■ AIM OF THE TASK ■
Where does the string "adiabatic" appear in the material? Copy each line that holds it.

————————

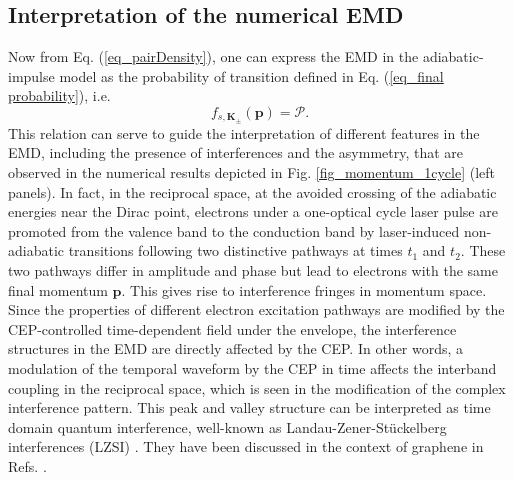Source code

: \documentclass[9pt,twocolumn,twoside]{osajnl}
\begin{document}
\subsection{Interpretation of the numerical EMD}
 Now from Eq. (\ref{eq_pairDensity}), one can express the EMD in the adiabatic-impulse model as the probability of transition defined in Eq. (\ref{eq_final probability}), i.e.
\begin{equation}
f_{s,\mathbf{K}_{\pm}}(\textbf{p}) = \mathcal{P}.
\end{equation}
This relation can serve to guide the interpretation of different features in the EMD, including the presence of interferences and the asymmetry, that are observed in the numerical results depicted in Fig. \ref{fig_momentum_1cycle} (left panels). 
In fact, in the reciprocal space, at the avoided crossing of the adiabatic energies near the Dirac point, electrons under a one-optical cycle laser pulse are promoted from the valence band to the conduction band by laser-induced non-adiabatic transitions following two distinctive pathways at times $t_1$ and $t_{2}$. These two pathways differ in amplitude and phase but lead to electrons with the same final momentum $\mathbf{p}$. This gives rise to interference fringes in momentum space.
 Since the properties of different electron excitation pathways are modified by the CEP-controlled time-dependent field under the envelope, the interference structures in the EMD are directly affected by the CEP. In other words, a modulation  of the temporal waveform by the CEP in time affects the interband coupling in the reciprocal space, which is seen in the modification of the complex interference pattern. 
%  
   This  peak and valley structure can be interpreted as time domain quantum interference, well-known as Landau-Zener-St\"uckelberg interferences (LZSI) \cite{Shevchenko20101}. They have been discussed in the context of graphene in Refs. \cite{PhysRevB.94.125423,Higuchi:2017fk,PhysRevB.93.155434,PhysRevB.88.241112}.
 
\end{document}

————————

■ SOLUTION TO THE EXERCISE ■
 Now from Eq. (\ref{eq_pairDensity}), one can express the EMD in the adiabatic-impulse model as the probability of transition defined in Eq. (\ref{eq_final probability}), i.e.
In fact, in the reciprocal space, at the avoided crossing of the adiabatic energies near the Dirac point, electrons under a one-optical cycle laser pulse are promoted from the valence band to the conduction band by laser-induced non-adiabatic transitions following two distinctive pathways at times $t_1$ and $t_{2}$. These two pathways differ in amplitude and phase but lead to electrons with the same final momentum $\mathbf{p}$. This gives rise to interference fringes in momentum space.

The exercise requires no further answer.